Work item =>
Find the line with "conflict detector. |" in the entries below, then reproduce it and every line after it down to and including the line with "for compatibility. |", exactly.

*** Begin section ***

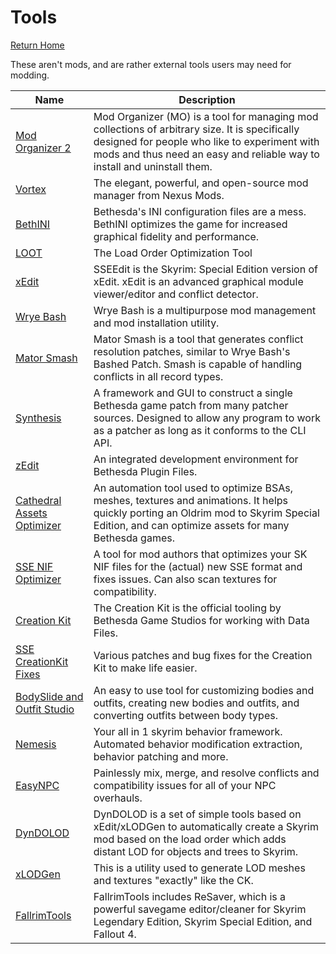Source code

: # Tools
[Return Home](https://github.com/Geborgen/usefulmods)

These aren't mods, and are rather external tools users may need for modding.

| Name  | Description |
| ------------- | ------------- |
| [Mod Organizer 2](https://www.nexusmods.com/skyrimspecialedition/mods/6194) | Mod Organizer (MO) is a tool for managing mod collections of arbitrary size. It is specifically designed for people who like to experiment with mods and thus need an easy and reliable way to install and uninstall them. |
| [Vortex](https://www.nexusmods.com/about/vortex/) | The elegant, powerful, and open-source mod manager from Nexus Mods. |
| [BethINI](https://www.nexusmods.com/skyrimspecialedition/mods/4875) | Bethesda's INI configuration files are a mess. BethINI optimizes the game for increased graphical fidelity and performance. |
| [LOOT](https://loot.github.io/) | The Load Order Optimization Tool |
| [xEdit](https://www.nexusmods.com/skyrimspecialedition/mods/164) | SSEEdit is the Skyrim: Special Edition version of xEdit. xEdit is an advanced graphical module viewer/editor and conflict detector. |
| [Wrye Bash](https://www.nexusmods.com/skyrimspecialedition/mods/6837) | Wrye Bash is a multipurpose mod management and mod installation utility. |
| [Mator Smash](https://www.nexusmods.com/skyrimspecialedition/mods/39378) | Mator Smash is a tool that generates conflict resolution patches, similar to Wrye Bash's Bashed Patch. Smash is capable of handling conflicts in all record types. |
| [Synthesis](https://github.com/Mutagen-Modding/Synthesis) | A framework and GUI to construct a single Bethesda game patch from many patcher sources. Designed to allow any program to work as a patcher as long as it conforms to the CLI API. |
| [zEdit](https://github.com/z-edit/zedit) | An integrated development environment for Bethesda Plugin Files. |
| [Cathedral Assets Optimizer](https://www.nexusmods.com/skyrimspecialedition/mods/23316) | An automation tool used to optimize BSAs, meshes, textures and animations. It helps quickly porting an Oldrim mod to Skyrim Special Edition, and can optimize assets for many Bethesda games. |
| [SSE NIF Optimizer](https://www.nexusmods.com/skyrimspecialedition/mods/4089) | A tool for mod authors that optimizes your SK NIF files for the (actual) new SSE format and fixes issues. Can also scan textures for compatibility. |
| [Creation Kit](https://bethesda.net/en/game/bethesda-launcher) | The Creation Kit is the official tooling by Bethesda Game Studios for working with Data Files. |
| [SSE CreationKit Fixes](https://www.nexusmods.com/skyrimspecialedition/mods/20061) | Various patches and bug fixes for the Creation Kit to make life easier. |
| [BodySlide and Outfit Studio](https://www.nexusmods.com/skyrimspecialedition/mods/201) | An easy to use tool for customizing bodies and outfits, creating new bodies and outfits, and converting outfits between body types. |
| [Nemesis](https://www.nexusmods.com/skyrimspecialedition/mods/60033) | Your all in 1 skyrim behavior framework. Automated behavior modification extraction, behavior patching and more. |
| [EasyNPC](https://www.nexusmods.com/skyrimspecialedition/mods/52313) | Painlessly mix, merge, and resolve conflicts and compatibility issues for all of your NPC overhauls. |
| [DynDOLOD](https://www.nexusmods.com/skyrimspecialedition/mods/32382) | DynDOLOD is a set of simple tools based on xEdit/xLODGen to automatically create a Skyrim mod based on the load order which adds distant LOD for objects and trees to Skyrim. |
| [xLODGen](https://stepmodifications.org/forum/topic/13451-xlodgen-terrain-lod-beta-93-for-fnv-fo3-fo4-fo4vr-tes5-sse-tes5vr-enderal-enderalse/)  | This is a utility used to generate LOD meshes and textures "exactly" like the CK. |
| [FallrimTools](https://www.nexusmods.com/skyrimspecialedition/mods/5031) | FallrimTools includes ReSaver, which is a powerful savegame editor/cleaner for Skyrim Legendary Edition, Skyrim Special Edition, and Fallout 4. |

*** End section ***

Answer for this exercise =>
| [xEdit](https://www.nexusmods.com/skyrimspecialedition/mods/164) | SSEEdit is the Skyrim: Special Edition version of xEdit. xEdit is an advanced graphical module viewer/editor and conflict detector. |
| [Wrye Bash](https://www.nexusmods.com/skyrimspecialedition/mods/6837) | Wrye Bash is a multipurpose mod management and mod installation utility. |
| [Mator Smash](https://www.nexusmods.com/skyrimspecialedition/mods/39378) | Mator Smash is a tool that generates conflict resolution patches, similar to Wrye Bash's Bashed Patch. Smash is capable of handling conflicts in all record types. |
| [Synthesis](https://github.com/Mutagen-Modding/Synthesis) | A framework and GUI to construct a single Bethesda game patch from many patcher sources. Designed to allow any program to work as a patcher as long as it conforms to the CLI API. |
| [zEdit](https://github.com/z-edit/zedit) | An integrated development environment for Bethesda Plugin Files. |
| [Cathedral Assets Optimizer](https://www.nexusmods.com/skyrimspecialedition/mods/23316) | An automation tool used to optimize BSAs, meshes, textures and animations. It helps quickly porting an Oldrim mod to Skyrim Special Edition, and can optimize assets for many Bethesda games. |
| [SSE NIF Optimizer](https://www.nexusmods.com/skyrimspecialedition/mods/4089) | A tool for mod authors that optimizes your SK NIF files for the (actual) new SSE format and fixes issues. Can also scan textures for compatibility. |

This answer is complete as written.